Task to complete ->
Work out how many lines below contain the word "sigmadev". Only the number is wanted.

(Rendered images with source text)
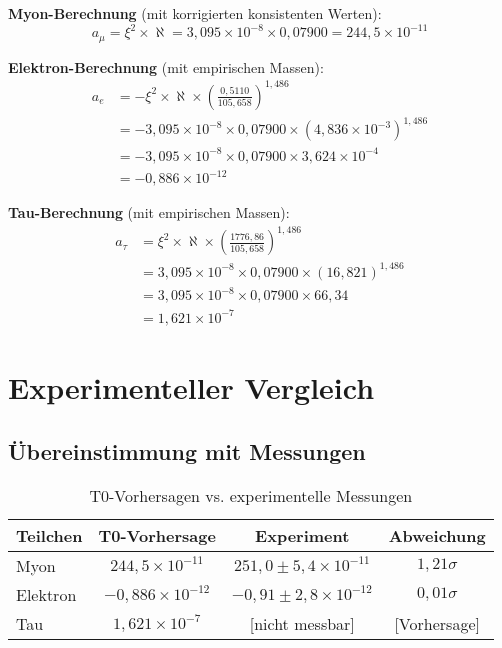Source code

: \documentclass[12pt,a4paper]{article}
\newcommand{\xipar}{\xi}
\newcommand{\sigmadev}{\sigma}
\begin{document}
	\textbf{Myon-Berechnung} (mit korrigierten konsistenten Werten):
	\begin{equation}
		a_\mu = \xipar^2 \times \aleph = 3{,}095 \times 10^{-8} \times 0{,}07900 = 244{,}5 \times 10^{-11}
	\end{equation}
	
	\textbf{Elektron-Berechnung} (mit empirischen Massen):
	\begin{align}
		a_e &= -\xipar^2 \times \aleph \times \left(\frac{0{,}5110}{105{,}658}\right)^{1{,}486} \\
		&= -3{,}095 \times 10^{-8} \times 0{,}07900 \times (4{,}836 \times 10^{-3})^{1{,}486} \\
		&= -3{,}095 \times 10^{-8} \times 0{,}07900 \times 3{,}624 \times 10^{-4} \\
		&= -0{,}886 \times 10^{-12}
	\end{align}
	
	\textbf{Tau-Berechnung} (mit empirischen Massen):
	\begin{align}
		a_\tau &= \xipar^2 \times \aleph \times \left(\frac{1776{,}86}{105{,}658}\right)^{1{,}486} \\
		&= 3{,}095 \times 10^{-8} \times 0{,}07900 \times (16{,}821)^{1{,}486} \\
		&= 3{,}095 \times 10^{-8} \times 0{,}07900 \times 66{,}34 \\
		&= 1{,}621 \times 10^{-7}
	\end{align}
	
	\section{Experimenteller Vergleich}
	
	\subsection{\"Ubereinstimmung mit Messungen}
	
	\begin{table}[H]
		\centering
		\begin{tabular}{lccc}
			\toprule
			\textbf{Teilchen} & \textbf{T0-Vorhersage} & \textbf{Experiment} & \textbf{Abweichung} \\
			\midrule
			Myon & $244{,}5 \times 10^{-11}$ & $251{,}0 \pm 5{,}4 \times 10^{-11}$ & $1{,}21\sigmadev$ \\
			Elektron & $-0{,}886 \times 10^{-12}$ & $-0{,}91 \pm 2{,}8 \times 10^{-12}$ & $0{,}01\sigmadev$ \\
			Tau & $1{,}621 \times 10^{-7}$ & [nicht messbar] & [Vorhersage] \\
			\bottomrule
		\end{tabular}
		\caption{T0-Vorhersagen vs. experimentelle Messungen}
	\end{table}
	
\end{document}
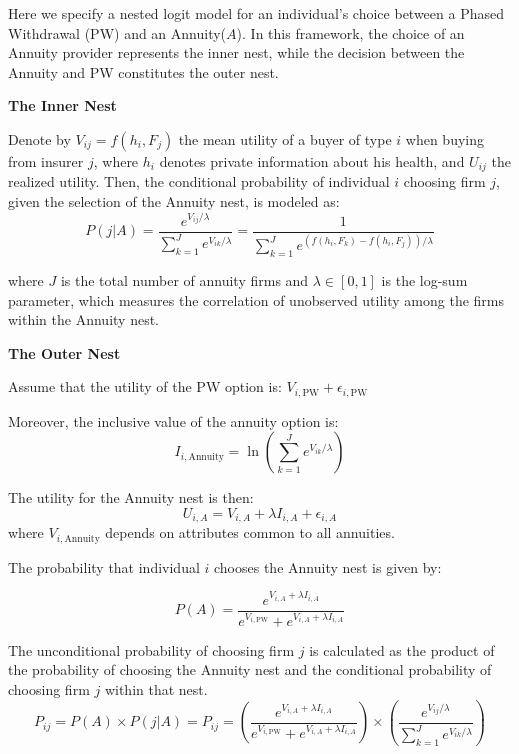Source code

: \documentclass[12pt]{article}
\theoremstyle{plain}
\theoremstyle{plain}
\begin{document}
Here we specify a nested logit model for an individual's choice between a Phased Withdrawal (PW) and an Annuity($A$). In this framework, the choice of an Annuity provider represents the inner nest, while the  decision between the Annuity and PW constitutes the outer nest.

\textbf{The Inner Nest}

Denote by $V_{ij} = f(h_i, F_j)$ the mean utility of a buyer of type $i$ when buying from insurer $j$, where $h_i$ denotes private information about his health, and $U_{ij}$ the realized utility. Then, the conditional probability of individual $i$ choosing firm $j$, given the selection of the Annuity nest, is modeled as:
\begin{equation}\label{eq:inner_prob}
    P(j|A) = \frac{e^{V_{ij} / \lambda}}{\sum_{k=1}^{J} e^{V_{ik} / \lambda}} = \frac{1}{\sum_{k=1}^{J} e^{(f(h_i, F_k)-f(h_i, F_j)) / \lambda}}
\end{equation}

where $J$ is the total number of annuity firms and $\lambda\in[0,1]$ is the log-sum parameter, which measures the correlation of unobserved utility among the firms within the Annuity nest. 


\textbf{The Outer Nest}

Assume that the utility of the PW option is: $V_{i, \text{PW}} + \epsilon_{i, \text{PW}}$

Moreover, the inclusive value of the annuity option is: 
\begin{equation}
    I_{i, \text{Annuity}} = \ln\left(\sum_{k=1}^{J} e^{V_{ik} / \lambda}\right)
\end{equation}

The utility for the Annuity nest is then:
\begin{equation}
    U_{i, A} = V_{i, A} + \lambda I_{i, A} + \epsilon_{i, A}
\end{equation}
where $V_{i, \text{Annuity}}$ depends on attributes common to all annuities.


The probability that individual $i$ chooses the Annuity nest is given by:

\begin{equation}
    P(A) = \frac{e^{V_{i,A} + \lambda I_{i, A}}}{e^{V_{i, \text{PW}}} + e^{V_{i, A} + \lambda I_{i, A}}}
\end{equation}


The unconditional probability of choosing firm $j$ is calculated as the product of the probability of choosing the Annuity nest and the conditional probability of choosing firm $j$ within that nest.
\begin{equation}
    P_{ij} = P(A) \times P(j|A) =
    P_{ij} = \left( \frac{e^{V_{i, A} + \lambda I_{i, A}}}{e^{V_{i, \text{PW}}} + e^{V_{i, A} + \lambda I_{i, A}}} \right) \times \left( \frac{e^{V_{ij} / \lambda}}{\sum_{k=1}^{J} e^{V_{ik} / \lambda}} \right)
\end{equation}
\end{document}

Answer for the task ->
3